Christ “Advents” in People

Recently I came across this suggestion in a devotional book:  “For the next thirty days, treat everyone you encounter as the most important person in the world.” Now that is quite a challenge. This activity ties in with our Advent season in which we focus on the comings of Christ. As our Sunday readings remind us, he came in history announced by John the Baptist and he will come in majesty at the end of the world. But Jesus also comes to us in the form of other people. That, along with his coming in the Eucharist, is indeed his coming in mystery!

God’s presence in people is the theme of Leo Tolstoy’s short story about Martin the cobbler who dreamed that God would visit him the next day. All day as the cobbler served the people he encountered, he waited for Jesus. At the end of the day, it was revealed to him that Jesus had indeed come—in those people.

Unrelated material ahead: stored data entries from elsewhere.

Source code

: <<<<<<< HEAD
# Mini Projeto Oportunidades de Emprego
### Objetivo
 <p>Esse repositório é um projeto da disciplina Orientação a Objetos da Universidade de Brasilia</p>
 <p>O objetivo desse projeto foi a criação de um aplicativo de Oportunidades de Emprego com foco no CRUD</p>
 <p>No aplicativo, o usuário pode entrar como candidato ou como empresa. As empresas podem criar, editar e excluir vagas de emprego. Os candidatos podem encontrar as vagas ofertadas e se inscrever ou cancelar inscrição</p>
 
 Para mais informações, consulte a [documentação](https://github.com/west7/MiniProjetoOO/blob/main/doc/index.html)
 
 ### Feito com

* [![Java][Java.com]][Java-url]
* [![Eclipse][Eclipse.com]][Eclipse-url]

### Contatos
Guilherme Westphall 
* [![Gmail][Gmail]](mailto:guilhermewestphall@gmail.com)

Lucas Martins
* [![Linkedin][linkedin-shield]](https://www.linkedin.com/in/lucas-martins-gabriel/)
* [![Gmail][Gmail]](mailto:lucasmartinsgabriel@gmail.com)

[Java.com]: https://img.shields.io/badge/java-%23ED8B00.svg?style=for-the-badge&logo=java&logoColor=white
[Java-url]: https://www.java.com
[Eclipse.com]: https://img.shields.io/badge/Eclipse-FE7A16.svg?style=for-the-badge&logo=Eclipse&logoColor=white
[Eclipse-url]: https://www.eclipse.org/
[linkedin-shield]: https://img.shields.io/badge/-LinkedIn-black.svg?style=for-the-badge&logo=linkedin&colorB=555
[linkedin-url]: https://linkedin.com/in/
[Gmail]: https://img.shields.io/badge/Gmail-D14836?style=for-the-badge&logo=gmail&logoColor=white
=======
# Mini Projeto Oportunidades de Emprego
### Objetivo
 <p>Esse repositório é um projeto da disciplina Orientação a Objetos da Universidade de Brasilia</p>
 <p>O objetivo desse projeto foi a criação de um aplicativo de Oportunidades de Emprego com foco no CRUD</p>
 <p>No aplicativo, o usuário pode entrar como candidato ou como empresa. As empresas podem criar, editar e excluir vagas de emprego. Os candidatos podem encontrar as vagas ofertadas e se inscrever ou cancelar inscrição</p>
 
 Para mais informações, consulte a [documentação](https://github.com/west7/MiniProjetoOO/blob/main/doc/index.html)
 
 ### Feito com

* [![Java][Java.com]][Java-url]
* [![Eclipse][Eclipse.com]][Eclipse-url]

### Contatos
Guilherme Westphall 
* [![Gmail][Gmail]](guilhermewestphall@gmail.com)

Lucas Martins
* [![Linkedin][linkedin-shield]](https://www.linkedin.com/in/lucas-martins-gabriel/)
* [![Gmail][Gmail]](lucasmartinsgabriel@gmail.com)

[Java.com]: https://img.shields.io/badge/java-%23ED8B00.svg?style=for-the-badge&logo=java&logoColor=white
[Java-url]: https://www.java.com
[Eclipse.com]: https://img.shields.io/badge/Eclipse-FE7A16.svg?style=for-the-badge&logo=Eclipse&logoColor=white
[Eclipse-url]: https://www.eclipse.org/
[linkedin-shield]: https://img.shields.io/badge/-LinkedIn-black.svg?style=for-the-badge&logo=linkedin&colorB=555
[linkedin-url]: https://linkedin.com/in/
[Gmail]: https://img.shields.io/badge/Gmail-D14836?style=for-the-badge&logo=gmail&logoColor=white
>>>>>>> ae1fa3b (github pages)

As a flesh-and-blood tabernacle, every person is very important. Here are five ways to treat them that way—the way we would treat Jesus.

First, give compliments. Sometimes we mentally note that someone has an attractive hairdo. We realize that a person has done a good job cooking or cleaning. We recognize that a person has a special gift for singing or listening. Yet we never express our positive thoughts to him or her. We know what a boost it is to our self-confidence when we receive a compliment. Mark Twain remarked, “I could live for two months on a good compliment.” By being generous with compliments, we give joy to others.

Second, overlook faults. We ought to excuse others as we would like to be excused. This includes family that comes late for Mass, the driver of the car that almost hits us in a rush to leave the parking lot, and the person who criticizes or yells at us.

Third, say thank you. We take some people for granted and seldom, if ever, express our gratitude to them. So let’s thank ushers, librarians, postal workers, heads of organizations, and our own family members.

Four, focus on them. When speaking with someone, give them your whole attention. Look them in the eye. Avoid checking the room to see who else is there.

Five, do favors. Leave the choicest slice of meat for the person. Offer to run an errand. Surprise them with a gift.

  Finally, as St. Teresa of Kolkata pointed out, we need to love and serve Christ in the distressing guise of the poor. There are plenty of opportunities for treating the poor as though they were the most important people in the world. We can serve immigrants, the homeless, the abused, the imprisoned, and the sick if not personally, by supporting organizations that care for them and for taking action for their rights.

How will you welcome Christ in other people this Advent? What other ways can you think of to treat everyone as the most important person in the world?